2 – What is your state of mind when you produce a track?

There are long periods of time when I’m not in the mood to make music. It’s either a lack of motivation or I’m too busy. I’m easily distracted when I’m sitting in my studio so if a track isn’t working I’ll start a new one and see what comes out after an hour or so. If I like what I hear I’ll focus on that track for a few sessions which will hopefully turn into a finished song. So to answer your question, my mind is always wandering all over the place. I have 5 hard drives full of unfinished tracks.

3 – You are also into DJing and what genres do you play?

I have tried DJ-ing a few times but again I’m easily distracted and lose sight of what I’m doing. I start enjoying the music and atmosphere a little too much and can’t focus. I prefer to listen to the music rather than concentrating on making sure people are having a good time. We record DJ live streams in my studio every now and then but I hand over the DJ reigns to my friend Ron who really knows what he’s doing whilst me and Valerio play around with the cameras and make sure the audio is on point. It’s mostly Deep House and Dance music I guess. A few of our past live streams are on my YouTube channel.

4 – You lived in Thailand, How good is the nightlife and the electronic music scene over there?

Thailand has a massive choice of clubs and bars depending on your taste in music. For electronic music the larger clubs in Bangkok cater to more mainstream dance, EDM and house music. I’d recommend checking out Levels nightclub in Bangkok if you are ever over there. I loved Bedsupper Club in Bangkok but they had to close it down in 2013. They had a lot of top DJ’s and artists playing there every few months. My wife Chelsea and I used to live in Pattaya where they have club 808, MIXX and Lucifers which all have a stream of great DJ’s and live bands playing every night, resident DJ Andy P from Manchester being one of my favourites. I play his mixes on my radio shows, great stuff. Look him up on Facebook.

5 – Tell me about your work with Empire of The Sun? Was it easy or hard work?

It initially started when I produced a remix of the PNAU track ‘With You Forever’ which has Luke Steele on vocals, who at the time was in a band called The Sleepy Jackson. Luke then later created Empire of The Sun with Nick Littlemore who was in PNAU. Randomly out of the blue my remix was played by Swedish House Mafia on BBC Radio 1’s takeover show about a year after I released the remix. Someone in their camp heard it and I got to work on small bits and pieces with them on their second album ‘Ice On The Dune’ about 4 years later!

6 – Where can we listen to your new EP ‘One Man Room’? Are you planning to release a music video?

The new EP is available to buy from all of the usual digital retailers and on Spotify if you want to stream it. I wanted to release a vinyl but that’s something I’ll keep for an album. There won’t be a full-length music video for the EP. I filmed a short promo for the title track which is on my YouTube channel but nothing on the EP really warrants a full-on music video.

7 – Do the lyrics tell a story? Who provides the vocals on this EP?

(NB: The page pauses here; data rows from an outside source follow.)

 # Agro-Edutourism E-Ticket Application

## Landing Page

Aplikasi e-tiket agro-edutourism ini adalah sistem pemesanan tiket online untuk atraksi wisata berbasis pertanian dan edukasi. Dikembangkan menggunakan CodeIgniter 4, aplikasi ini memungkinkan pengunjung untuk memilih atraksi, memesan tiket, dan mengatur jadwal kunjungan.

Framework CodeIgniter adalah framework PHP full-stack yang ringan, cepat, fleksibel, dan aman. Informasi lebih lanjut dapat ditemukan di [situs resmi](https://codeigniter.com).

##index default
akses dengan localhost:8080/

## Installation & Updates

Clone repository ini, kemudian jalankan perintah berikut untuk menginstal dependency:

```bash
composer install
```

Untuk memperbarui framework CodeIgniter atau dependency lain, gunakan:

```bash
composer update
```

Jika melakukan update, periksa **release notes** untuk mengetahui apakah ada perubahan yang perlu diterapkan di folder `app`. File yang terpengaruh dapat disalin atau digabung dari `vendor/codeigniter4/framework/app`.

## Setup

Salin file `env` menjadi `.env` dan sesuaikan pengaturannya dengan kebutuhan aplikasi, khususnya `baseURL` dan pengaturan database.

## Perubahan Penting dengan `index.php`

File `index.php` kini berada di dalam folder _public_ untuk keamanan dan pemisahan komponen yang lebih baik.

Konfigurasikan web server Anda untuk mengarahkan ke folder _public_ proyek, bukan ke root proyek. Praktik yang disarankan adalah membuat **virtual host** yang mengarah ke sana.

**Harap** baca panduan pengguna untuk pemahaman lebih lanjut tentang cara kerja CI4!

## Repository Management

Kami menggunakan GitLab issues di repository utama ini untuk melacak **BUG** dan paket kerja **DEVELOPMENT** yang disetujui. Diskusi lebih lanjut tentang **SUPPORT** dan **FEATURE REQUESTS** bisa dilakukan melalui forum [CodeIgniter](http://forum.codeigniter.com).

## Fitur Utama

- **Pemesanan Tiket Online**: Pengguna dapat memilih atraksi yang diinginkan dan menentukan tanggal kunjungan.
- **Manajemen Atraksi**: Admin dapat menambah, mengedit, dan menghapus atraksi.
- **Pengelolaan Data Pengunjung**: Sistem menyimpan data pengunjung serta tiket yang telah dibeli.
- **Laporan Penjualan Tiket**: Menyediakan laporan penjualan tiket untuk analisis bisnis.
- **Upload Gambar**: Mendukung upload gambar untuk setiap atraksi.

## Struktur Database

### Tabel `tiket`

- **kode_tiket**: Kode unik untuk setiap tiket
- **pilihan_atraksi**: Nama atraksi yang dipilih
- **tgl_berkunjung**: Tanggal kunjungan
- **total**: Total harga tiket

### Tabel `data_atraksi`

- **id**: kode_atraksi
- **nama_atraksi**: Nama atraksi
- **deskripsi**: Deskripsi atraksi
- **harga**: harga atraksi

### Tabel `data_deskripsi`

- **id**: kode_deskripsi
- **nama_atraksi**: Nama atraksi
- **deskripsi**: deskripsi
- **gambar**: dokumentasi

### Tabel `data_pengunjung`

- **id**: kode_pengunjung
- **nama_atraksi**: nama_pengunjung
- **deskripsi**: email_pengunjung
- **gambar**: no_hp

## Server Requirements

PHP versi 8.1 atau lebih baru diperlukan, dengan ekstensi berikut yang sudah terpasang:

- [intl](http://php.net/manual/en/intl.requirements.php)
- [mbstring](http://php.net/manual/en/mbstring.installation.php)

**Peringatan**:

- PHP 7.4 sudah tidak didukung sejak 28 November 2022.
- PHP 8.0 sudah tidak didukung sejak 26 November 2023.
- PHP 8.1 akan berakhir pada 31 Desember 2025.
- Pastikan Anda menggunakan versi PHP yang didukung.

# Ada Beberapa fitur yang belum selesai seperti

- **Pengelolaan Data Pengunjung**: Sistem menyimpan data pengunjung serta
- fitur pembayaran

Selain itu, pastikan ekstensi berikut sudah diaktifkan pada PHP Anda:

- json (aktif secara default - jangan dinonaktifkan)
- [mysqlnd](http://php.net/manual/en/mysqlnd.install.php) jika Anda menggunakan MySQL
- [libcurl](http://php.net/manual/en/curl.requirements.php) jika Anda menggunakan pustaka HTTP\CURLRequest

When I set out to make the EP I planned to have the tracks flow together and tell a story but the deeper I got into it the more I realised that I just wanted to release a collection of songs that I had finished and enjoyed making, which is why it doesn’t fit together like an album would. There are a few artists providing vocals on the EP. The majority of the vocals are from the super talented Stevie Adams and Holly Drummond. You can find Stevie’s EP on Spotify and her videos on YouTube and Holly does a lot of studio session work. Both great artists in their own right. When we were recording vocals in my studio Stevie was bringing melodies to the tracks that I would never have dreamt of. She’s a great singer and songwriter. Keep your eye out for her.

8 – As an artist, do you share every aspect of your life with the Internet?

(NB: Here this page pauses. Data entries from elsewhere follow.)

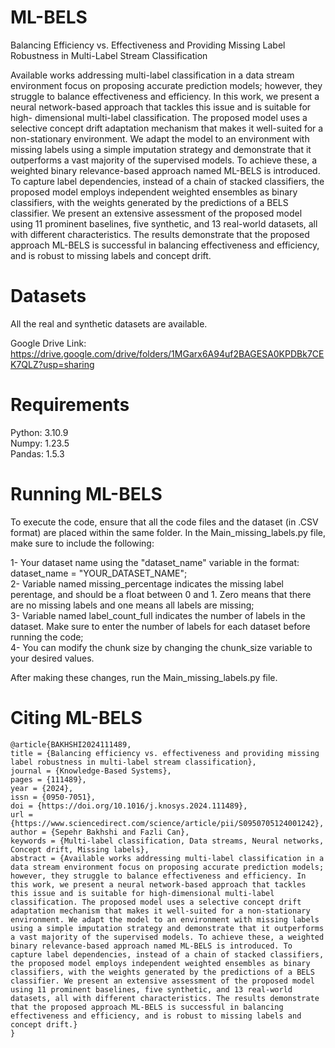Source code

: # ML-BELS
Balancing Efficiency vs. Effectiveness and Providing Missing Label Robustness in Multi-Label Stream Classification

Available works addressing multi-label classification in a data stream environment focus on proposing accurate prediction models; however, they struggle to balance effectiveness and efficiency. In this work, we present a neural network-based approach that tackles this issue and is suitable for high- dimensional multi-label classification. The proposed model uses a selective concept drift adaptation mechanism that makes it well-suited for a non-stationary environment. We adapt the model to an environment with missing labels using a simple imputation strategy and demonstrate that it outperforms a vast majority of the supervised models. To achieve these, a weighted binary relevance-based approach named ML-BELS is introduced. To capture label dependencies, instead of a chain of stacked classifiers, the proposed model employs independent weighted ensembles as binary classifiers, with the weights generated by the predictions of a BELS classifier. We present an extensive assessment of the proposed model using 11 prominent baselines, five synthetic, and 13 real-world datasets, all with different characteristics. The results demonstrate that the proposed approach ML-BELS is successful in balancing effectiveness and efficiency, and is robust to missing labels and concept drift.

# Datasets
All the real and synthetic datasets are available. 

Google Drive Link: https://drive.google.com/drive/folders/1MGarx6A94uf2BAGESA0KPDBk7CEK7QLZ?usp=sharing

# Requirements
Python: 3.10.9 <br />
Numpy: 1.23.5 <br />
Pandas:  1.5.3 <br />

# Running ML-BELS

To execute the code, ensure that all the code files and the dataset (in .CSV format) are placed within the same folder. In the Main_missing_labels.py file, make sure to include the following:

1- Your dataset name using the "dataset_name" variable in the format: dataset_name = "YOUR_DATASET_NAME"; <br />
2- Variable named missing_percentage indicates the missing label perentage, and should be a float between 0 and 1. Zero means that there are no missing labels and one means all labels are missing;<br />
3- Variable named label_count_full indicates the number of labels in the dataset. Make sure to enter the number of labels for each dataset before running the code;<br />
4- You can modify the chunk size by changing the chunk_size variable to your desired values.<br />

 After making these changes, run the Main_missing_labels.py file.

# Citing ML-BELS

```plaintext
@article{BAKHSHI2024111489,
title = {Balancing efficiency vs. effectiveness and providing missing label robustness in multi-label stream classification},
journal = {Knowledge-Based Systems},
pages = {111489},
year = {2024},
issn = {0950-7051},
doi = {https://doi.org/10.1016/j.knosys.2024.111489},
url = {https://www.sciencedirect.com/science/article/pii/S0950705124001242},
author = {Sepehr Bakhshi and Fazli Can},
keywords = {Multi-label classification, Data streams, Neural networks, Concept drift, Missing labels},
abstract = {Available works addressing multi-label classification in a data stream environment focus on proposing accurate prediction models; however, they struggle to balance effectiveness and efficiency. In this work, we present a neural network-based approach that tackles this issue and is suitable for high-dimensional multi-label classification. The proposed model uses a selective concept drift adaptation mechanism that makes it well-suited for a non-stationary environment. We adapt the model to an environment with missing labels using a simple imputation strategy and demonstrate that it outperforms a vast majority of the supervised models. To achieve these, a weighted binary relevance-based approach named ML-BELS is introduced. To capture label dependencies, instead of a chain of stacked classifiers, the proposed model employs independent weighted ensembles as binary classifiers, with the weights generated by the predictions of a BELS classifier. We present an extensive assessment of the proposed model using 11 prominent baselines, five synthetic, and 13 real-world datasets, all with different characteristics. The results demonstrate that the proposed approach ML-BELS is successful in balancing effectiveness and efficiency, and is robust to missing labels and concept drift.}
}
```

Ha! No. Musicians, actors, performers and artists all have to share a certain amount of themselves with “the internet”. It’s 2016 and the media industry is driven by the internet whether the big labels and studios like it or not. As loathsome as self-promotion is for both the artist and their followers it’s a large part of getting your music out there. There’s only so much a record label or publisher can do for you. An actor is obliged to promote their movie, why shouldn’t a musician tweet about their music? When it comes to personal stuff, I enjoy posting photo’s of my wife looking at menus in restaurants and videos of my cat but that’s probably as much of my family life as I’ll share with the internet. No one is really interested in the personal stuff, although I have been asked some strange questions over the last few years, mainly from Empire of The Sun fans.

9 – You produced a free a track for the IBIZA Together Week Parties, who is it aimed at?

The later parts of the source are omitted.